Can locals be replaced?

There are regular discussions on comp.lang.forth where one side claims that locals are unnecessary and un-Forth-like. According to this position, programmers should just factor the code better, and the stack would prove sufficient.

While this is possible in many cases without resorting to deep stacks and without using pick and roll, in other cases I failed to find such a factoring, and I posted some of these cases as a challenge to those who hold the anti-locals position. I finally collected the challenges and the solutions posted up to now on this page.

Note that Chuck Moore uses variables to reduce the stack depth. An advantage of this approach over using locals is that the word can be split into factors without ado. It also has disadvantages: The words involved now have parameters and/or results that are not passed on the stack, which makes testing of individual words harder; there may be non-obvious data flow between words, which makes the program harder to understand; and the resulting code is not reentrant.

In my EuroForth 2011 paper I give an overview of techniques programmers can use to reduce the stack depth.

The challenges are:

The challenge is to implement the words without using locals, using the stacks instead, or maybe temporarily allocated memory. I.e., no USERs or VARIABLEs at least for F>BUF-RDP-TRY; for comp-i.fs VARIABLEs are less of a problem, but to me still a sign that stacks are not the answer.

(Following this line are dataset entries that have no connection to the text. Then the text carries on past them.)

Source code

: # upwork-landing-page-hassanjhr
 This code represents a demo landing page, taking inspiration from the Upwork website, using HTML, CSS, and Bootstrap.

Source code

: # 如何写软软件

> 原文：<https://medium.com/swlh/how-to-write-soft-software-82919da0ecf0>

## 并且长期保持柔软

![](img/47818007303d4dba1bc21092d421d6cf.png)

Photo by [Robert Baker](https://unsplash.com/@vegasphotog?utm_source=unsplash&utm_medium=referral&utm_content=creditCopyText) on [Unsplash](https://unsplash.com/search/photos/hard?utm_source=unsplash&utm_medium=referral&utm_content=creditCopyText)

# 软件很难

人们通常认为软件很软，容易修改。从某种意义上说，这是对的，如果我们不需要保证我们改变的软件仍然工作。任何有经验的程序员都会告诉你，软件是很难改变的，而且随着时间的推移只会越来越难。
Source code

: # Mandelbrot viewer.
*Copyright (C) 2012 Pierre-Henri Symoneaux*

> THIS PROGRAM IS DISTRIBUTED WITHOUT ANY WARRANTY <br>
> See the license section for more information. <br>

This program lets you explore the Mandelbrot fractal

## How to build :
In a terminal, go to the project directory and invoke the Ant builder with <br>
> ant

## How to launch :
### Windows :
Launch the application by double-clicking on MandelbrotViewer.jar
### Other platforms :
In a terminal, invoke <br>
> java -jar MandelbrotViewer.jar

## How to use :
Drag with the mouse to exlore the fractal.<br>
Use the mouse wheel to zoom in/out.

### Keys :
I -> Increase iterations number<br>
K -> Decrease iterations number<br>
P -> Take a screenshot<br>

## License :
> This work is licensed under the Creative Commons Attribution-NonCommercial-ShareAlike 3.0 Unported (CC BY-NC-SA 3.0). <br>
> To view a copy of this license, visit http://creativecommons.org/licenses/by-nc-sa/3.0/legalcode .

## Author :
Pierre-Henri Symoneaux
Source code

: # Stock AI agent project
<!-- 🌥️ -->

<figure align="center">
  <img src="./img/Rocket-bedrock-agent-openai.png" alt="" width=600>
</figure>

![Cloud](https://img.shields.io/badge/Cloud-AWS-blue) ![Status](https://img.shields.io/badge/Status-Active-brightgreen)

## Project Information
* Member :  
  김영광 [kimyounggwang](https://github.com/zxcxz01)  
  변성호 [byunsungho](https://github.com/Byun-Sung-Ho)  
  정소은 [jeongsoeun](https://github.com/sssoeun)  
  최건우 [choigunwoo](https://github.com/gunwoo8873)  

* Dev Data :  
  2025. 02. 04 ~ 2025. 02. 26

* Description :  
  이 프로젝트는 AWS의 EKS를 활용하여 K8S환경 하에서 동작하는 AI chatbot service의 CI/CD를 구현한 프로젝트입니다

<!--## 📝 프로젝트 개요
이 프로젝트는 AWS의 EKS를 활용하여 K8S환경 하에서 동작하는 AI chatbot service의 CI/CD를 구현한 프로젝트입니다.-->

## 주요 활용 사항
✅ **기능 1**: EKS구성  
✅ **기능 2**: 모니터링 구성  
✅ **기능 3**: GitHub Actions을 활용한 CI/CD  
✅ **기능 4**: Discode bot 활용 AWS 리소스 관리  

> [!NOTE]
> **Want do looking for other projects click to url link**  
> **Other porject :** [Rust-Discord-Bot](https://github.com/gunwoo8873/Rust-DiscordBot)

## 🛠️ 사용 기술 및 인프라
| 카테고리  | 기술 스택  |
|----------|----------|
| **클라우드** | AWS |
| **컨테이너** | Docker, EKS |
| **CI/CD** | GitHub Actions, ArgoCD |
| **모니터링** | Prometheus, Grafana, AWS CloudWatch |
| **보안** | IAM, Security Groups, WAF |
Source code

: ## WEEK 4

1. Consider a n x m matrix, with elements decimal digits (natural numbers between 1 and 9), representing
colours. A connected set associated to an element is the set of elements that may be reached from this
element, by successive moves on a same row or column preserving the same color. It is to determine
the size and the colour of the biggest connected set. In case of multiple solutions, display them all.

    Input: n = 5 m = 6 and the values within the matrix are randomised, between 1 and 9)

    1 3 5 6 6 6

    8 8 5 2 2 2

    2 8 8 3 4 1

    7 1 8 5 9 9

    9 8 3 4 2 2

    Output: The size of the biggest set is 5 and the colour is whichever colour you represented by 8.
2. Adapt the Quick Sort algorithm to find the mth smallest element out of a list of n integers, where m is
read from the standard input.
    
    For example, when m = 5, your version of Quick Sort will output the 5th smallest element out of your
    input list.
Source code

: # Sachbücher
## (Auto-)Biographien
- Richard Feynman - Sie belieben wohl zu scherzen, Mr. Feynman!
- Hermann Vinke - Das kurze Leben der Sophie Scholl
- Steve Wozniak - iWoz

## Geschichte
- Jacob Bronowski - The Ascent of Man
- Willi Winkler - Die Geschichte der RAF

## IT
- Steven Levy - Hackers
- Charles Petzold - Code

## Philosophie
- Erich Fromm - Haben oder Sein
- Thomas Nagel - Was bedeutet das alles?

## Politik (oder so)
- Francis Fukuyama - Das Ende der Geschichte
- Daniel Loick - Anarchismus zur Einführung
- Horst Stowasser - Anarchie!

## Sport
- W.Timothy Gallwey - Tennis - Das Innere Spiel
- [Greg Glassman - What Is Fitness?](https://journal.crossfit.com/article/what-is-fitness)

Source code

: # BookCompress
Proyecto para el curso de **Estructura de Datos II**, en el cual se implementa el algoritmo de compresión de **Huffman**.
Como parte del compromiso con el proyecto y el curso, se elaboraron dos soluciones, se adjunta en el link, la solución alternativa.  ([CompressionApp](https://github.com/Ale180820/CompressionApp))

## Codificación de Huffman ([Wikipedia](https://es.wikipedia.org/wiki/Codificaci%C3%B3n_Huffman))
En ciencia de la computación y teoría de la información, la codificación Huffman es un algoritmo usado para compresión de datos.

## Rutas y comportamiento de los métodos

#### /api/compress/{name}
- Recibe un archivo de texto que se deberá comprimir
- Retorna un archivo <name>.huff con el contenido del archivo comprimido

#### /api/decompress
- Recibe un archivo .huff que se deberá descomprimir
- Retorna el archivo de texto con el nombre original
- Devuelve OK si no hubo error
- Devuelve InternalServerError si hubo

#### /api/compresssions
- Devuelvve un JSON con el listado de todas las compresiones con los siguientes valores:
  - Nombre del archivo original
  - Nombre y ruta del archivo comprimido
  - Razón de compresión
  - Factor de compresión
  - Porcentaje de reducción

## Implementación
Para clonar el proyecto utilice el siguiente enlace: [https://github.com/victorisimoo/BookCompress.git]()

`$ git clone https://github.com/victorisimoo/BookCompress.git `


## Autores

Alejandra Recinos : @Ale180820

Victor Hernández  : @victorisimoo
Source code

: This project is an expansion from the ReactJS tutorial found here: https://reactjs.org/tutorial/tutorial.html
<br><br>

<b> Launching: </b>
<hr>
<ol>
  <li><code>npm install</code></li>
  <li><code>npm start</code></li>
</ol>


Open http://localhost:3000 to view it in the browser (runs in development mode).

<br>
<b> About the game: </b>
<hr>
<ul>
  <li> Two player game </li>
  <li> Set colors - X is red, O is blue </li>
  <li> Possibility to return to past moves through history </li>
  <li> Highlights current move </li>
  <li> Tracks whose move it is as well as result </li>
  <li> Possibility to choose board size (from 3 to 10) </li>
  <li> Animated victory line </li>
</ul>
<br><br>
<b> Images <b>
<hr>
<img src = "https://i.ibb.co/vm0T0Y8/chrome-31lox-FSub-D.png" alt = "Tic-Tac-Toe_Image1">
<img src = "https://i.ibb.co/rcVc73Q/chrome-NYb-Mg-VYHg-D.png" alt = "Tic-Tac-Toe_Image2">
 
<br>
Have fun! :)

And the result should be at least as understandable and maintainable as the original; using factoring to achieve the latter is probably a good idea.

If you can make it more readable by factoring while still using locals, this would show the merits of factoring, but not the demerits of using locals.

A problem with these challenges is that they are taken from real code, call non-standard words (you have to look up the stack effects of these), and are unwieldy in other ways. This is in some way unavoidable: A designed (rather than real-world) example would appear contrived.


f>buf-rdp-try ( rf c-addr ur nd up um1 -- um2 ) is a factor of f.rdp, a floating-point output word. It tries to convert the FP number rf into a string in the buffer c-addr ur. The result is in either fixed-point or exponential notation, depending on the FP number and the other parameters (see f.rdp documentation). ur corresponds to the nr parameter of f.rdp, nd to the nd parameter, and up to the np parameter. um1 is the mantissa length to try, um2 is the proper mantissa length as determined by this try. Make another try with that mantissa length, and you get the proper conversion. The source code with its surroundings are here.
\ uses the following non-standard non-obvious words:
\ push-right ( c-addr u1 u2 cfill -- )
    \ move string at c-addr u1 right by u2 chars (without exceeding
    \ the original bound); fill the gap with cfill
\ <<# ( -- )
    \ Start a hold area that ends with '#>>'.
\ #>> ( -- )
    \ Release the hold area started with '<<#'.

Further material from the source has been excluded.